(Dataset entries)
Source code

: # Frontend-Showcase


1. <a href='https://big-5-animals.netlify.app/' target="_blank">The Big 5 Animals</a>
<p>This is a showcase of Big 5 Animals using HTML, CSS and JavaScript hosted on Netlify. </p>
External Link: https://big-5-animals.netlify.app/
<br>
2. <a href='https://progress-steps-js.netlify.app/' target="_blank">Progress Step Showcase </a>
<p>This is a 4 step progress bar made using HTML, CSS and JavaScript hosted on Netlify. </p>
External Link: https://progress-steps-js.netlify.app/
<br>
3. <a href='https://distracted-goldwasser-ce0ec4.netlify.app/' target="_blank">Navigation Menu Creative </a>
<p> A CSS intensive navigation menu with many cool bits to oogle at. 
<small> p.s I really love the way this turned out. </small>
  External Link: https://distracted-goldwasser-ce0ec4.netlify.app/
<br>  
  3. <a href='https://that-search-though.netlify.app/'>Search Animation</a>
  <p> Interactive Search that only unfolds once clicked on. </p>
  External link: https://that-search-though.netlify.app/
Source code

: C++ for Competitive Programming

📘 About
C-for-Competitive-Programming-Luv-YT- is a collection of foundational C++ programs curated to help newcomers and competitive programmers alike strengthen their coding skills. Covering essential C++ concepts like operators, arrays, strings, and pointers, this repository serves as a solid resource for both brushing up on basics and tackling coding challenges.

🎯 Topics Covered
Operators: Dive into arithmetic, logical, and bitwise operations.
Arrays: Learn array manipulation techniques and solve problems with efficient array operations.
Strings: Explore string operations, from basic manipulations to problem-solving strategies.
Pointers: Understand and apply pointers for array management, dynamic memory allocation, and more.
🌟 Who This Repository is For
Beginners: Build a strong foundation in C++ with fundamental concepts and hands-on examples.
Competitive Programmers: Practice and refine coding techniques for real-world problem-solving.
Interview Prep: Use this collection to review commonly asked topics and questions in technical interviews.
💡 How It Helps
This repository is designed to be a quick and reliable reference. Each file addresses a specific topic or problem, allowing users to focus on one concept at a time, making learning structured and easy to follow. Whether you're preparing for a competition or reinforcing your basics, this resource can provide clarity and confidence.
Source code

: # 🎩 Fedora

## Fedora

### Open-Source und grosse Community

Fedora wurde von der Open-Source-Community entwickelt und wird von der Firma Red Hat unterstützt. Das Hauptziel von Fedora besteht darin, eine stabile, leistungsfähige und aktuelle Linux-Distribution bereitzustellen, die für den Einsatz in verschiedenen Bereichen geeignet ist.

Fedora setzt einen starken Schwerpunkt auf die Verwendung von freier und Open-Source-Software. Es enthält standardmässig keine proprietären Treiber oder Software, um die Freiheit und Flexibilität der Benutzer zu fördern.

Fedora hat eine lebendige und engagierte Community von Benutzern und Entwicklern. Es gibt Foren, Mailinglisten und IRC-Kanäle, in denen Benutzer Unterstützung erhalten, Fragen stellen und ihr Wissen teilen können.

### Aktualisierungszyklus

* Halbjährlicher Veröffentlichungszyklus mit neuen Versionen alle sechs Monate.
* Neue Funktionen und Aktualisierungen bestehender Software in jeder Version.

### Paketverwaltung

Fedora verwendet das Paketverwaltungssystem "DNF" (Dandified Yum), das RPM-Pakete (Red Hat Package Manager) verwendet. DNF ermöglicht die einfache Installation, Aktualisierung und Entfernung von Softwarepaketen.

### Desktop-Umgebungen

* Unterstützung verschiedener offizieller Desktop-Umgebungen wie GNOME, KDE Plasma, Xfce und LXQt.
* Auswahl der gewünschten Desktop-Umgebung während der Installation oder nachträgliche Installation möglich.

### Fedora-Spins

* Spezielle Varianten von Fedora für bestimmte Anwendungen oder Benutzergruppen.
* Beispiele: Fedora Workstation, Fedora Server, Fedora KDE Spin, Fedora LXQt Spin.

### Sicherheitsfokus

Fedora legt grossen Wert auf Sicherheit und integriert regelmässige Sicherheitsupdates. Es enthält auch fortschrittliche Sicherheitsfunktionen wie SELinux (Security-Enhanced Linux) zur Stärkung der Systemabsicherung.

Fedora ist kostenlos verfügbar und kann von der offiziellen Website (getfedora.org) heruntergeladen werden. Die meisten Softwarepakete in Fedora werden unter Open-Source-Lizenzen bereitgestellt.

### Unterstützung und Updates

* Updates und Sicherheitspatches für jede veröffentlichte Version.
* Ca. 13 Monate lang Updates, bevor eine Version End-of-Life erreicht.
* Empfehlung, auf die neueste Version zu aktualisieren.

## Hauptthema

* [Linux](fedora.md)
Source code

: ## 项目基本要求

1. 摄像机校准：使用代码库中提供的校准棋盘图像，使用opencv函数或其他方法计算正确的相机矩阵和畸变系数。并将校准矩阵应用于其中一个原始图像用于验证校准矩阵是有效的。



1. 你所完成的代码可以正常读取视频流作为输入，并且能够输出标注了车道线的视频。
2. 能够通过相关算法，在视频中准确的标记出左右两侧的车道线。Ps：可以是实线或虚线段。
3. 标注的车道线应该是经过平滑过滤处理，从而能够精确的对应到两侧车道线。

**Task to complete:** Exact copies of the lines from the one holding "Version End-of-Life erreicht." to the end of the entries are all that should be written.

**Task response:**
* Ca. 13 Monate lang Updates, bevor eine Version End-of-Life erreicht.
* Empfehlung, auf die neueste Version zu aktualisieren.

## Hauptthema

* [Linux](fedora.md)
Source code

: ## 项目基本要求

1. 摄像机校准：使用代码库中提供的校准棋盘图像，使用opencv函数或其他方法计算正确的相机矩阵和畸变系数。并将校准矩阵应用于其中一个原始图像用于验证校准矩阵是有效的。



1. 你所完成的代码可以正常读取视频流作为输入，并且能够输出标注了车道线的视频。
2. 能够通过相关算法，在视频中准确的标记出左右两侧的车道线。Ps：可以是实线或虚线段。
3. 标注的车道线应该是经过平滑过滤处理，从而能够精确的对应到两侧车道线。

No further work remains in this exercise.